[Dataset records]
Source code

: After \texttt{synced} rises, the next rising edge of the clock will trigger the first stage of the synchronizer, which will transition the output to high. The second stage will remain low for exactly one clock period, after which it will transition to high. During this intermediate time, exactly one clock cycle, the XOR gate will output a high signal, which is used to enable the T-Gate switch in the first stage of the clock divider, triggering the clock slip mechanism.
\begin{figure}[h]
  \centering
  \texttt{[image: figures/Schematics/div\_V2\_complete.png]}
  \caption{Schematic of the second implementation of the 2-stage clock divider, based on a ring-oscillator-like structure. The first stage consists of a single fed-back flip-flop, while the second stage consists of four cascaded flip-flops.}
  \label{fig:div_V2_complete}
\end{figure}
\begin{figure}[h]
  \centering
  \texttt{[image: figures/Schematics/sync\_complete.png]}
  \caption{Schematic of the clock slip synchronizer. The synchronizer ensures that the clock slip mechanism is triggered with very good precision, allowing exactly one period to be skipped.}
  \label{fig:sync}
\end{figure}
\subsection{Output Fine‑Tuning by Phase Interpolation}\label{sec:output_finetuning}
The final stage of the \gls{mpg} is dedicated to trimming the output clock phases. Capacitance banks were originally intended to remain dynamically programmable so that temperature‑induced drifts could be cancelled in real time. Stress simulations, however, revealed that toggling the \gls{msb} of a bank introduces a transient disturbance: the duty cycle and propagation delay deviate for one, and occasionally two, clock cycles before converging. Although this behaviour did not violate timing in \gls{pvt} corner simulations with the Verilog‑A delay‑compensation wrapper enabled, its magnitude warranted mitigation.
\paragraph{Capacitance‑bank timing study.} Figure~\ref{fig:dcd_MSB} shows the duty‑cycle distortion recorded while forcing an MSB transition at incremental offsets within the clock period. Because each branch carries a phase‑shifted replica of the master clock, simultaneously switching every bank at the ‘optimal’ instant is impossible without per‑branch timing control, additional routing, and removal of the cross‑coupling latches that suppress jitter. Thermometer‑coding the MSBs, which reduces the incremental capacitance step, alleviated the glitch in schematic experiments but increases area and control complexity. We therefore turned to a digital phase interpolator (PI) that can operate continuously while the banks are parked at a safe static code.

### [Exercise goal]
A verbatim transcription is needed of the lines above, starting at the line with "of the second" and ending at the line with "The final stage", both included, and of nothing else.

### [Reply to the task]
  \caption{Schematic of the second implementation of the 2-stage clock divider, based on a ring-oscillator-like structure. The first stage consists of a single fed-back flip-flop, while the second stage consists of four cascaded flip-flops.}
  \label{fig:div_V2_complete}
\end{figure}
\begin{figure}[h]
  \centering
  \texttt{[image: figures/Schematics/sync\_complete.png]}
  \caption{Schematic of the clock slip synchronizer. The synchronizer ensures that the clock slip mechanism is triggered with very good precision, allowing exactly one period to be skipped.}
  \label{fig:sync}
\end{figure}
\subsection{Output Fine‑Tuning by Phase Interpolation}\label{sec:output_finetuning}
The final stage of the \gls{mpg} is dedicated to trimming the output clock phases. Capacitance banks were originally intended to remain dynamically programmable so that temperature‑induced drifts could be cancelled in real time. Stress simulations, however, revealed that toggling the \gls{msb} of a bank introduces a transient disturbance: the duty cycle and propagation delay deviate for one, and occasionally two, clock cycles before converging. Although this behaviour did not violate timing in \gls{pvt} corner simulations with the Verilog‑A delay‑compensation wrapper enabled, its magnitude warranted mitigation.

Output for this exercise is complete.